** Records provided **
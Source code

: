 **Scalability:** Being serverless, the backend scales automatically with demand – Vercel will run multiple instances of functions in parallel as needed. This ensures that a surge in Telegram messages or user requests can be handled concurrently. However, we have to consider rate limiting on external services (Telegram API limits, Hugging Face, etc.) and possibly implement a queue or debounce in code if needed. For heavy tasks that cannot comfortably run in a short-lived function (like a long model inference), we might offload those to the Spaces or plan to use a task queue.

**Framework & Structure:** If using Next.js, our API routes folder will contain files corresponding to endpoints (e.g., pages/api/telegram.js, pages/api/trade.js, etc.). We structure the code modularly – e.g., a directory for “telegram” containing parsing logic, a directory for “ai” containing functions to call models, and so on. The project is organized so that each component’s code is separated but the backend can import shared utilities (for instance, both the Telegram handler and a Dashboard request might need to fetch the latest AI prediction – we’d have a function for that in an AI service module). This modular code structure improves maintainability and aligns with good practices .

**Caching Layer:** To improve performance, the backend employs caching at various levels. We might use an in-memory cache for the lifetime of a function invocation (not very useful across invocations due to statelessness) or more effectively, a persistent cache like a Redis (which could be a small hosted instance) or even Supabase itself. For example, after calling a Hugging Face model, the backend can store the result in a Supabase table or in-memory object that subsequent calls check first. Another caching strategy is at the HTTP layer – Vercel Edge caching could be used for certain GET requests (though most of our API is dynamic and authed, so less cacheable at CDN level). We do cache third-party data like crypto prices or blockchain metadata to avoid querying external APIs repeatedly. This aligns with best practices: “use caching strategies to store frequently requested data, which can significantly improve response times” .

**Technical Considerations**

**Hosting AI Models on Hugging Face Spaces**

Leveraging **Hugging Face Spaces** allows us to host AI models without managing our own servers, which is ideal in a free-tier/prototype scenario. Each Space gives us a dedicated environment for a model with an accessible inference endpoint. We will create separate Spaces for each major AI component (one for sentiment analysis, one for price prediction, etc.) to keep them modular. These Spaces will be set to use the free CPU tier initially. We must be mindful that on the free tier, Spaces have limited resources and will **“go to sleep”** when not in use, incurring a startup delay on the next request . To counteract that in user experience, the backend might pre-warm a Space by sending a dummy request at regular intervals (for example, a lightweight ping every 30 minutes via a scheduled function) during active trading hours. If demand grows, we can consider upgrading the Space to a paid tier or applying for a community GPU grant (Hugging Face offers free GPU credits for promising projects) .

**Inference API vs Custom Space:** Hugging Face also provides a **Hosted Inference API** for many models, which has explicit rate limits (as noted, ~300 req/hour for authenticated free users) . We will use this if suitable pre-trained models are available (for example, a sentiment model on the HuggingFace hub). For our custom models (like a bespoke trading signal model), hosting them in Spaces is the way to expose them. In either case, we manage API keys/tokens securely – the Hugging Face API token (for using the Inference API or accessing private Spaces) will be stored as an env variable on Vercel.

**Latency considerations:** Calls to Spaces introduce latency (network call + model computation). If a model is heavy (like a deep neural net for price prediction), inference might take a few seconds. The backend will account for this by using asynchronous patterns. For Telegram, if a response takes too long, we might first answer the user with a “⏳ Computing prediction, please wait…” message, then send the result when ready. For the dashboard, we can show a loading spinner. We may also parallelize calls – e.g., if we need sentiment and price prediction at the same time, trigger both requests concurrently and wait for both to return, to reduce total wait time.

** Task description **
What is needed is an exact copy of the lines above, from the one containing "on Hugging Face Spaces**" through the one containing "Leveraging **Hugging Face", with nothing added.

** Finished task **
**Hosting AI Models on Hugging Face Spaces**

Leveraging **Hugging Face Spaces** allows us to host AI models without managing our own servers, which is ideal in a free-tier/prototype scenario. Each Space gives us a dedicated environment for a model with an accessible inference endpoint. We will create separate Spaces for each major AI component (one for sentiment analysis, one for price prediction, etc.) to keep them modular. These Spaces will be set to use the free CPU tier initially. We must be mindful that on the free tier, Spaces have limited resources and will **“go to sleep”** when not in use, incurring a startup delay on the next request . To counteract that in user experience, the backend might pre-warm a Space by sending a dummy request at regular intervals (for example, a lightweight ping every 30 minutes via a scheduled function) during active trading hours. If demand grows, we can consider upgrading the Space to a paid tier or applying for a community GPU grant (Hugging Face offers free GPU credits for promising projects) .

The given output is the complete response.